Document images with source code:
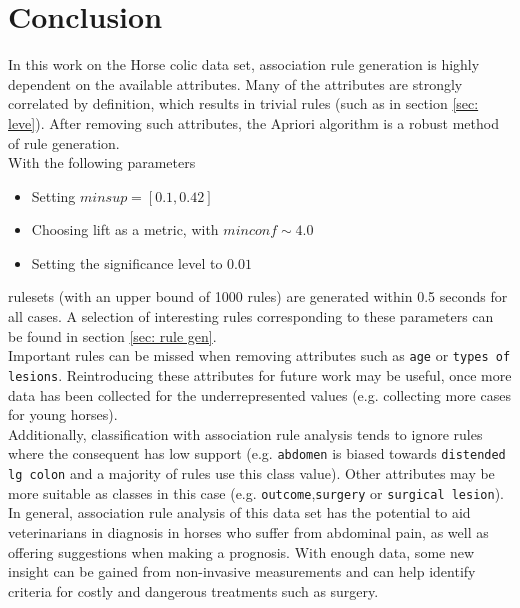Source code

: \section{Conclusion}
In this work on the Horse colic data set, association rule generation is highly dependent on the available attributes.
Many of the attributes are strongly correlated by definition, which results in trivial rules (such as in section \ref{sec: leve}). After removing such attributes, the Apriori algorithm is a robust method of rule generation.\\

\noindent
With the following parameters
\begin{itemize}
\item Setting $minsup = \left[0.1, 0.42 \right]$
\item Choosing lift as a metric, with $minconf \sim 4.0$
\item Setting the significance level to $0.01$
\end{itemize}
rulesets (with an upper bound of 1000 rules) are generated within 0.5 seconds for all cases. A selection of  interesting rules corresponding to these parameters can be found in section \ref{sec: rule gen}.\\

\noindent
Important rules can be missed when removing attributes such as \verb|age| or \verb|types of lesions|. Reintroducing these attributes for future work may be useful, once more data has been collected for the underrepresented values (e.g. collecting more cases for young horses).\\

\noindent
Additionally, classification with association rule analysis tends to ignore rules where the consequent has low support (e.g. \verb|abdomen| is biased towards \verb|distended lg colon| and a majority of rules use this class value). Other attributes may be more suitable as classes in this case (e.g. \verb|outcome|,\verb|surgery| or \verb|surgical lesion|).\\

\noindent
In general, association rule analysis of this data set has the potential to aid veterinarians in diagnosis in horses who suffer from abdominal pain, as well as offering suggestions when making a prognosis. With enough data, some new insight can be gained from non-invasive measurements and can help identify criteria for costly and dangerous treatments such as surgery.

--- Task instructions ---
If a line above holds the string "Setting", copy it out.

--- Solution to the problem ---
\item Setting $minsup = \left[0.1, 0.42 \right]$
\item Setting the significance level to $0.01$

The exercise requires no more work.